I was a big Seinfeld fan back in the day. The show about nothing seemed a perfect idea, because after all, it wasn’t really about nothing was it.
It was about nothing significant. Nothing special. Nothing out of the ordinary.
It was just ordinary life with its twists and foibles and injustices and humour…always humour. In that sense it was about everything. Every life.
This post is about nothing.
It’s about nothing special, show-stopping or incredible.
It’s about the everyday.
I haven’t blogged for a while. Actually, I have blogged but it’s been in my mind as I drove around Auckland, or diced onions or watched TV on a lazy Sunday night. I just haven’t committed this ‘nothing’ to my keyboard.
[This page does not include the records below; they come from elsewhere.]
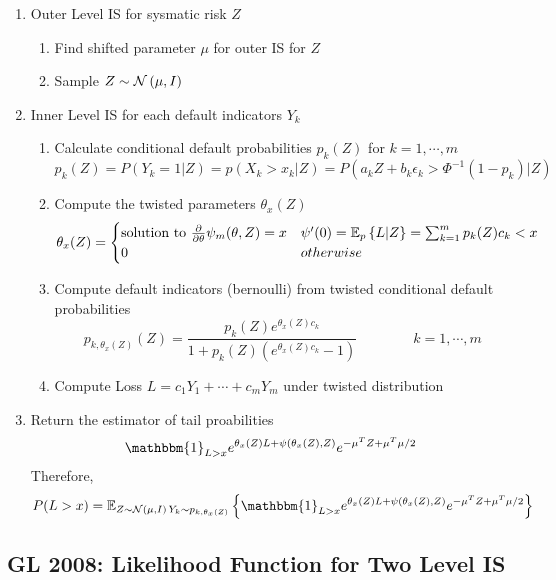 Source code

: \documentclass[11pt]{article}
\begin{document}
\begin{enumerate}
    \item Outer Level IS for sysmatic risk $Z$ 
    \begin{enumerate}
        \item Find shifted parameter $\mu$ for outer IS for $Z$
        \item Sample $Z \sim \normal{\mu, I}$ 
    \end{enumerate}
    \item Inner Level IS for each default indicators $Y_k$ 
    \begin{enumerate}
        \item Calculate conditional default probabilities $p_k(Z)$ for $k=1,\cdots, m$
        \[
            p_k(Z) = P(Y_k=1 | Z) = p(X_k > x_k | Z) = P(a_k Z + b_k \epsilon_k > \Phi^{-1}(1-p_k) | Z)
        \]
        \item Compute the twisted parameters $\theta_x(Z)$ 
        \[
            \theta_x(Z) = 
            \begin{cases}
                \text{solution to } \frac{\partial}{\partial \theta}\psi_m(\theta, Z) = x & \psi'(0) = \E[p]{L|Z} = \sum_{k=1}^m p_k(Z) c_k < x \\ 
                0 & otherwise \\ 
            \end{cases}    
        \]
        \item Compute default indicators (bernoulli) from twisted conditional default probabilities
        \[
            p_{k,\theta_x(Z)} (Z) = \frac{p_k(Z) e^{\theta_x(Z)c_k}}{1 + p_k(Z)(e^{\theta_x(Z)c_k} - 1)}
            \qquad 
            \qquad 
            k = 1,\cdots, m
        \]
        \item Compute Loss $L = c_1 Y_1 + \cdots + c_m Y_m$ under twisted distribution
    \end{enumerate}
    \item Return the estimator of tail proabilities
    \[
        \mathbbm{1}_{L>x} e^{\theta_x(Z)L + \psi(\theta_x(Z), Z)} e^{ -\mu^T Z + \mu^T \mu /2 }
    \]
    Therefore,
    \[
        P(L > x) = \E[Z\sim \normal{\mu, I} \, Y_k \sim p_{k, \theta_x(Z)}]{
            \mathbbm{1}_{L>x} e^{\theta_x(Z)L + \psi(\theta_x(Z), Z)} e^{ -\mu^T Z + \mu^T \mu /2 }
        }
    \]
\end{enumerate}


\newpage 
\subsection*{GL 2008: Likelihood Function for Two Level IS}
\end{document}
Sure, I’ve had challenges. My laptop blew up. Poof! Our house in the UK took forever to settle (bloody lawyers!) and the stress was overwhelming. After three weeks of phone calls to England in the wee hours of the morning we were walking dead. Then when it did settle, the lawyers held onto our sale proceeds for seven days! What did Shakespeare say ‘first kill all the lawyers…’
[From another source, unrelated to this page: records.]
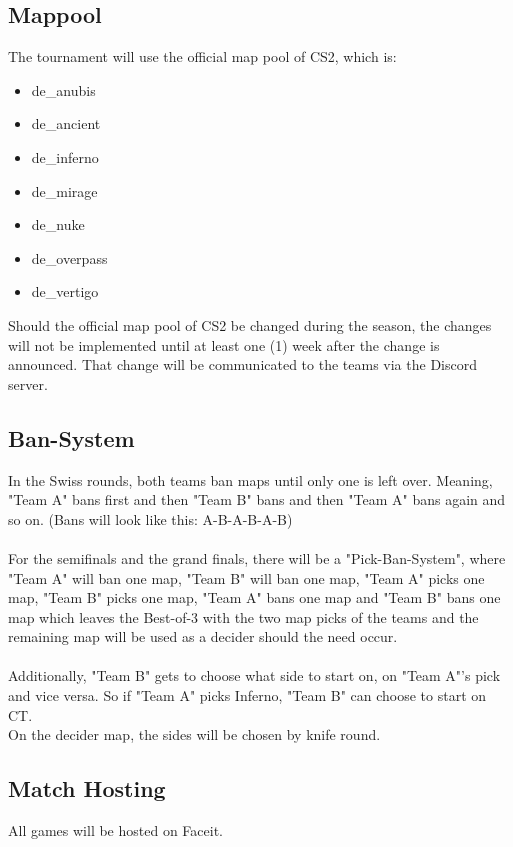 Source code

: \documentclass{article}
\begin{document}
\subsection{Mappool}
The tournament will use the official map pool of CS2, which is:
\begin{itemize}
    \item de\_anubis
    \item de\_ancient
    \item de\_inferno
    \item de\_mirage
    \item de\_nuke
    \item de\_overpass
    \item de\_vertigo 
\end{itemize}
Should the official map pool of CS2 be changed during the season, the changes will not be implemented until at least one (1) week after
the change is announced. That change will be communicated to the teams via the Discord server.



\subsection{Ban-System}
In the Swiss rounds, both teams ban maps until only one is left over. Meaning, "Team A" bans first and then "Team B" bans and then "Team A"
bans again and so on. (Bans will look like this: A-B-A-B-A-B)\\
\\
\noindent
For the semifinals and the grand finals, there will be a "Pick-Ban-System", where "Team A" will ban one map, "Team B" will ban one map, 
"Team A" picks one map, "Team B" picks one map, "Team A" bans one map and "Team B" bans one map which leaves the Best-of-3 with the 
two map picks of the teams and the remaining map will be used as a decider should the need occur. \\
\\
Additionally, "Team B" gets to choose what side to start on, on "Team A"'s pick and vice versa. So if "Team A" picks Inferno, "Team B" 
can choose to start on CT.\\
On the decider map, the sides will be chosen by knife round. 



\subsection{Match Hosting}
All games will be hosted on Faceit.
\end{document}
The dog’s greyer around the muzzle, the kids have exams, my Englishman has been better, then worse, then better – recovery isn’t a straight line – and we all seem to go up and down with him. I guess it’s company. After all, who better to offer empathy than someone who also suffers from visits from the black dog from time to time?
We visited the local Buddhist temple – Fo Guang Shan – to steal some quiet and admire the spring flowers.
I took time to grab the stunning sunsets from our spot on the hill.
And to pick the Spring flowers from our rambling au naturel (messy) cottage garden.
But I’m not using any of these as excuses. I haven’t blogged for a while because I didn’t want to be visible. I just wanted to get on with my ‘nothing’. I didn’t want empathy, or advice or help or even attention. I just wanted to get on with it. After all whilst it’s nothing to you, it’s been my sharp sharded reality for a few months now.
We’ve had visitors staying – a nice local family with a dying dog. We had a rental inspection, and I almost internally combusted trying to clean the carpet on my hands and knees. It’s Spring, so weatherwise (as with all things it seems) it’s two steps forward one step back.
There’s been dinners with friends and early morning writing sessions on ‘From Pavlova to Pork Pie’ which is coming along, albeit slowly.
Last week, school finished early for a teacher’s meeting and as Miss Fliss made her way home a school-mate was killed on the Pakuranga Highway.
It struck me that his day started ordinarily, probably with cereal – six Weetbix and half a bottle of milk, if he’s anything like my teens – then a ride on his new motorbike to school.
And then it ended.
It all ended.
Although we didn’t know him, my mother-heart sobbed.
I grabbed my kids and ‘checked in with them’ – probably too casually. I sent prayers and thoughts and strength to his grieving family and all the while I wondered about this mystery.
How all our lives are nothing, and yet simultaneously, something.
Something incredibly precious.
Tell your people you love them. Grab this nothing-day and make it matter. Suck the marrow out of life and chew on its bones. All that ‘nothing’ is worth so much. It’s so fragile and beautiful and fleeting and yet so deeply etched with meaning.
Today, I’m going to live as I’ve written. Today, I’m going to live my nothing, as if it’s the most special gift I’ve ever been given.